→ Task inputs:
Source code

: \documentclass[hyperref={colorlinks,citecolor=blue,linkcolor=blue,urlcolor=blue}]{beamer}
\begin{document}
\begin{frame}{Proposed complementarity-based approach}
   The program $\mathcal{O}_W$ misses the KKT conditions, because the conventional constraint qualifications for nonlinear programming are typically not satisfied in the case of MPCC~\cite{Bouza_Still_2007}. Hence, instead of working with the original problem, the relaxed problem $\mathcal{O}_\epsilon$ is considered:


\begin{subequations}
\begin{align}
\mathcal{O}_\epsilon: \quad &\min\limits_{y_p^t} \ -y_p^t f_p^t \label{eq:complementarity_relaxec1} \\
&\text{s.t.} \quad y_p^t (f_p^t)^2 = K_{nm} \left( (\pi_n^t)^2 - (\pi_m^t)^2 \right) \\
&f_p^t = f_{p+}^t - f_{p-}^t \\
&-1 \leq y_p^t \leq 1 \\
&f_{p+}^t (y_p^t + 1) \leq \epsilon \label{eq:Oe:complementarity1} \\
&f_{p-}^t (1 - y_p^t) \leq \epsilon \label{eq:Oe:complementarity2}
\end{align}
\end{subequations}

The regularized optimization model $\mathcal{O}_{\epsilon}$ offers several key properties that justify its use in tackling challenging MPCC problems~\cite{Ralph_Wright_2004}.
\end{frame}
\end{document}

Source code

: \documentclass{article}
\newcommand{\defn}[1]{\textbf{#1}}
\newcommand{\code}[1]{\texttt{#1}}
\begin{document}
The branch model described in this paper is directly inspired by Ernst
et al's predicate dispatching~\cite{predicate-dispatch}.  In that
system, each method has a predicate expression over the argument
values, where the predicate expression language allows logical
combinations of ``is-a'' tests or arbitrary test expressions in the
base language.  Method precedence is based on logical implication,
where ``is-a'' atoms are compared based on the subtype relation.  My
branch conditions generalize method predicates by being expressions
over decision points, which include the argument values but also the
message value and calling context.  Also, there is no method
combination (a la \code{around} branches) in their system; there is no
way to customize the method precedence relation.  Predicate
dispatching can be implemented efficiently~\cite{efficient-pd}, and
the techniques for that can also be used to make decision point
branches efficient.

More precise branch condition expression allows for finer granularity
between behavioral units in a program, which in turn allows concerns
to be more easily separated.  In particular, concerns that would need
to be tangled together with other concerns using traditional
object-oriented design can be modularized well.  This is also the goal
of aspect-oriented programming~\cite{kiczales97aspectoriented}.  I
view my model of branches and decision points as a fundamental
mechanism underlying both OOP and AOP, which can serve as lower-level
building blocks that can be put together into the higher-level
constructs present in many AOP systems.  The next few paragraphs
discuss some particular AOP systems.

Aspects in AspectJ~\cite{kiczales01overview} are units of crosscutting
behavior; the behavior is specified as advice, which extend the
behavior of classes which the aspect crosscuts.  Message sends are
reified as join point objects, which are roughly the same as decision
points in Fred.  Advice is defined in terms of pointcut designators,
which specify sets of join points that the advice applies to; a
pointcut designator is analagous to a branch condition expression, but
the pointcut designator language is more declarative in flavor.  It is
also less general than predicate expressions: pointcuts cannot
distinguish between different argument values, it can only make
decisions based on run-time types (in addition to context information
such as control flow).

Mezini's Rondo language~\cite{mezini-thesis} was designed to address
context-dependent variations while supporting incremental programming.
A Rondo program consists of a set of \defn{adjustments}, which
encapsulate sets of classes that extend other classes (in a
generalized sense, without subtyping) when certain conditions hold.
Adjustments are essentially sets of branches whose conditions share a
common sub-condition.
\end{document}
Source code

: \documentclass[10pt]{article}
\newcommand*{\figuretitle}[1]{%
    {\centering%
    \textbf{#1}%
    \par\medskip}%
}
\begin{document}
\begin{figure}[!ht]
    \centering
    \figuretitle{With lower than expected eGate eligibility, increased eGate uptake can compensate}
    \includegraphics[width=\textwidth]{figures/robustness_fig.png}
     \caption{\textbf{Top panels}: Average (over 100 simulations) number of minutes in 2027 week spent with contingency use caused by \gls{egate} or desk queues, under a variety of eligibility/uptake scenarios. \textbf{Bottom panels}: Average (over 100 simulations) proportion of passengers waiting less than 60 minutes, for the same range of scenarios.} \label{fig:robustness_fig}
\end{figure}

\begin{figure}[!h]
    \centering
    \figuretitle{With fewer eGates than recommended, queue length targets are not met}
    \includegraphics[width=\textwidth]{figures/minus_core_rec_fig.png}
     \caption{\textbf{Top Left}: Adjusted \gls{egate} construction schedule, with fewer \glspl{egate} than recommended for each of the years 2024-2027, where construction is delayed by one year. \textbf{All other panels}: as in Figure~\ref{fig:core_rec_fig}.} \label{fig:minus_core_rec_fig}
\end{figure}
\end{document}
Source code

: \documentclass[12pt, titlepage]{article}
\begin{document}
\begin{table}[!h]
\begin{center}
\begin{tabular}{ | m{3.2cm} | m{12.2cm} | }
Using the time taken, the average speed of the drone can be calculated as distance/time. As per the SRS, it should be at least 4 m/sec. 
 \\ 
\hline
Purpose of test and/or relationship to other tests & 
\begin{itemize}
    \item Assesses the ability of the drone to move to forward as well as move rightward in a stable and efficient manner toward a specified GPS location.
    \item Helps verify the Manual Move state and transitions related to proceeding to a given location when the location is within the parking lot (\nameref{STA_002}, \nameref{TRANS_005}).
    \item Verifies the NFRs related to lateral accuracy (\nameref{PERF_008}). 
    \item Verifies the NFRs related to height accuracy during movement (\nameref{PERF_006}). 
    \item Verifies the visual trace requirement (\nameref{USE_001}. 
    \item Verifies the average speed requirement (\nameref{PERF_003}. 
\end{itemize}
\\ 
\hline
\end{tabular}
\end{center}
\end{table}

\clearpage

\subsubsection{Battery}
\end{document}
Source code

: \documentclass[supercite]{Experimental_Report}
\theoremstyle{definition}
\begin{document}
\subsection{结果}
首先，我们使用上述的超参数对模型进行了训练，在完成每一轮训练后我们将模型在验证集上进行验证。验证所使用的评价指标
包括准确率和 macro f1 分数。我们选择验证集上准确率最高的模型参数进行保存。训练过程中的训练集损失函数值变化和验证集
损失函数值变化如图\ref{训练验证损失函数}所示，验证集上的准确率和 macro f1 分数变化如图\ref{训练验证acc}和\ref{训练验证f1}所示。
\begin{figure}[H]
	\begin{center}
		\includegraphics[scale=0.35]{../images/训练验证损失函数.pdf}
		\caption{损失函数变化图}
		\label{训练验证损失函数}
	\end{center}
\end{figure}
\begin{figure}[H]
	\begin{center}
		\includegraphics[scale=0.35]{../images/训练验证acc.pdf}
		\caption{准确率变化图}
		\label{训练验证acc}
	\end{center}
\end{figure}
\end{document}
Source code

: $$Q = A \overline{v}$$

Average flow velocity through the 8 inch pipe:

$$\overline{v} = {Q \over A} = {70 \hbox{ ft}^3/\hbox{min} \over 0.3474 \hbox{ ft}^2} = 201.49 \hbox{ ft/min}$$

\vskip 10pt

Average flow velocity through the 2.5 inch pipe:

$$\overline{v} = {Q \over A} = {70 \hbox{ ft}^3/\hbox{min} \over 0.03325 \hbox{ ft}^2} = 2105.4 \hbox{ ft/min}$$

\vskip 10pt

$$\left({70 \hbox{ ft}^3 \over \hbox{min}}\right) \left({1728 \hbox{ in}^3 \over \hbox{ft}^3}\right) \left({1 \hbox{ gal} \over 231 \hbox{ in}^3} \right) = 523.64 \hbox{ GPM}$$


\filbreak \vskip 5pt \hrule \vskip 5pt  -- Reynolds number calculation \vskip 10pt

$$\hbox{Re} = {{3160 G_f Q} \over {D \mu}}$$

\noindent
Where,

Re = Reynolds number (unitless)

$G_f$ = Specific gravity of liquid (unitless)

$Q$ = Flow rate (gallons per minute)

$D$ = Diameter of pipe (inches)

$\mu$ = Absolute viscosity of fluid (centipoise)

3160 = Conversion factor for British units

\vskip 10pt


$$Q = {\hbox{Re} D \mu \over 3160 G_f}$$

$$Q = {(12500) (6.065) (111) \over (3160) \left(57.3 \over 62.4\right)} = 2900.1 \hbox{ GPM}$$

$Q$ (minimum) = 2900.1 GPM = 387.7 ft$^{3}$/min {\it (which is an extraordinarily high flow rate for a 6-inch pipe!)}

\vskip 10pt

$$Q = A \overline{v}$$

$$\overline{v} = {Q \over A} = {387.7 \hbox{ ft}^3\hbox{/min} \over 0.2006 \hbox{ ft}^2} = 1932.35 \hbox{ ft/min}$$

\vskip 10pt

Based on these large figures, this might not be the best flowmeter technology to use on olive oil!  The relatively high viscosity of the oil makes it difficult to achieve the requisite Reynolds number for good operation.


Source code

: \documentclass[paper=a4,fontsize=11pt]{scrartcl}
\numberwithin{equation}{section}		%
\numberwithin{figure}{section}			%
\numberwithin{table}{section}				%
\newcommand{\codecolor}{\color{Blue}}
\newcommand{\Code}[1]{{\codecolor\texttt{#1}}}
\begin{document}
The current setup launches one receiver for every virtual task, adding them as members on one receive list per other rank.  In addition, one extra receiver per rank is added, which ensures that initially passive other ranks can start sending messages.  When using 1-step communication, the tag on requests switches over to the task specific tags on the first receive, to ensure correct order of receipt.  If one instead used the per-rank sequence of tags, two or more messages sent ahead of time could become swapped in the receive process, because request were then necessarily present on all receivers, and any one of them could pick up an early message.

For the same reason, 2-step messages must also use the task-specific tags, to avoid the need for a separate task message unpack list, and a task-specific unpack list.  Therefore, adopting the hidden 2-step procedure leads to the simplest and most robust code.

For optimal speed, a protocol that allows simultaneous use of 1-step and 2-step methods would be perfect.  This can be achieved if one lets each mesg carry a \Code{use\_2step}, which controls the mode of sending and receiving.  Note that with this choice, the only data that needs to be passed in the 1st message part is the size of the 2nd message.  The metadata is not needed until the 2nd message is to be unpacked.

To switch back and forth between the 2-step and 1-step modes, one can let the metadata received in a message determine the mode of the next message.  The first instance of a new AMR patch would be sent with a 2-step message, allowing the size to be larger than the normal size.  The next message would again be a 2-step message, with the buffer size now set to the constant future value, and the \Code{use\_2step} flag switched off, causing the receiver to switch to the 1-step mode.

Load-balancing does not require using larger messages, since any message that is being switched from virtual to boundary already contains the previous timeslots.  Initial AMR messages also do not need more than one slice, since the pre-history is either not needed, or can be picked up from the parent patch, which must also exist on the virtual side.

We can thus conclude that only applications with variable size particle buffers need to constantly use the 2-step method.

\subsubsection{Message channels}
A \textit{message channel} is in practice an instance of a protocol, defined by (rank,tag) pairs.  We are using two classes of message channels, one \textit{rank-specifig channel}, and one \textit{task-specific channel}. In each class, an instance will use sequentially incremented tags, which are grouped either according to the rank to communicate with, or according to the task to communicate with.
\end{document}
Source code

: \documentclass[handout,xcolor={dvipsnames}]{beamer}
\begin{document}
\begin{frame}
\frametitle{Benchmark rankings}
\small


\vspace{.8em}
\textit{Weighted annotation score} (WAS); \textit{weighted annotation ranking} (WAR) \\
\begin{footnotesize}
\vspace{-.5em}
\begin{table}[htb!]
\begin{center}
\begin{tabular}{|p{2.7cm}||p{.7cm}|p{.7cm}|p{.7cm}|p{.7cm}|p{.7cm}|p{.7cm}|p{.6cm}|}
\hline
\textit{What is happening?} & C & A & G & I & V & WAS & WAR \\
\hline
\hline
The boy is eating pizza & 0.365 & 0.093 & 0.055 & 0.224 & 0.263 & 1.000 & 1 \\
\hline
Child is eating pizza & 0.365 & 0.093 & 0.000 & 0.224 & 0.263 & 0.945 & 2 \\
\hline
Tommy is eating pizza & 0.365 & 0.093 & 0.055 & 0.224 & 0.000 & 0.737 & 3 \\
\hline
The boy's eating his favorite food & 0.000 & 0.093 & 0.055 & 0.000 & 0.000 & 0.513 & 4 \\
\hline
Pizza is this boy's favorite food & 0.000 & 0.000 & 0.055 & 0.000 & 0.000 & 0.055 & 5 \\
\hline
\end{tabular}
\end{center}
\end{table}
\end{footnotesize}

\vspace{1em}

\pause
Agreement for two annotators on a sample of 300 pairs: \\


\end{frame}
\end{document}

→ About this task: From the entries above, extract only the lines running from the one containing "units of crosscutting" through the one containing "100 simulations) number", inclusive.

→ Solution:
Aspects in AspectJ~\cite{kiczales01overview} are units of crosscutting
behavior; the behavior is specified as advice, which extend the
behavior of classes which the aspect crosscuts.  Message sends are
reified as join point objects, which are roughly the same as decision
points in Fred.  Advice is defined in terms of pointcut designators,
which specify sets of join points that the advice applies to; a
pointcut designator is analagous to a branch condition expression, but
the pointcut designator language is more declarative in flavor.  It is
also less general than predicate expressions: pointcuts cannot
distinguish between different argument values, it can only make
decisions based on run-time types (in addition to context information
such as control flow).

Mezini's Rondo language~\cite{mezini-thesis} was designed to address
context-dependent variations while supporting incremental programming.
A Rondo program consists of a set of \defn{adjustments}, which
encapsulate sets of classes that extend other classes (in a
generalized sense, without subtyping) when certain conditions hold.
Adjustments are essentially sets of branches whose conditions share a
common sub-condition.
\end{document}
Source code

: \documentclass[10pt]{article}
\newcommand*{\figuretitle}[1]{%
    {\centering%
    \textbf{#1}%
    \par\medskip}%
}
\begin{document}
\begin{figure}[!ht]
    \centering
    \figuretitle{With lower than expected eGate eligibility, increased eGate uptake can compensate}
    \includegraphics[width=\textwidth]{figures/robustness_fig.png}
     \caption{\textbf{Top panels}: Average (over 100 simulations) number of minutes in 2027 week spent with contingency use caused by \gls{egate} or desk queues, under a variety of eligibility/uptake scenarios. \textbf{Bottom panels}: Average (over 100 simulations) proportion of passengers waiting less than 60 minutes, for the same range of scenarios.} \label{fig:robustness_fig}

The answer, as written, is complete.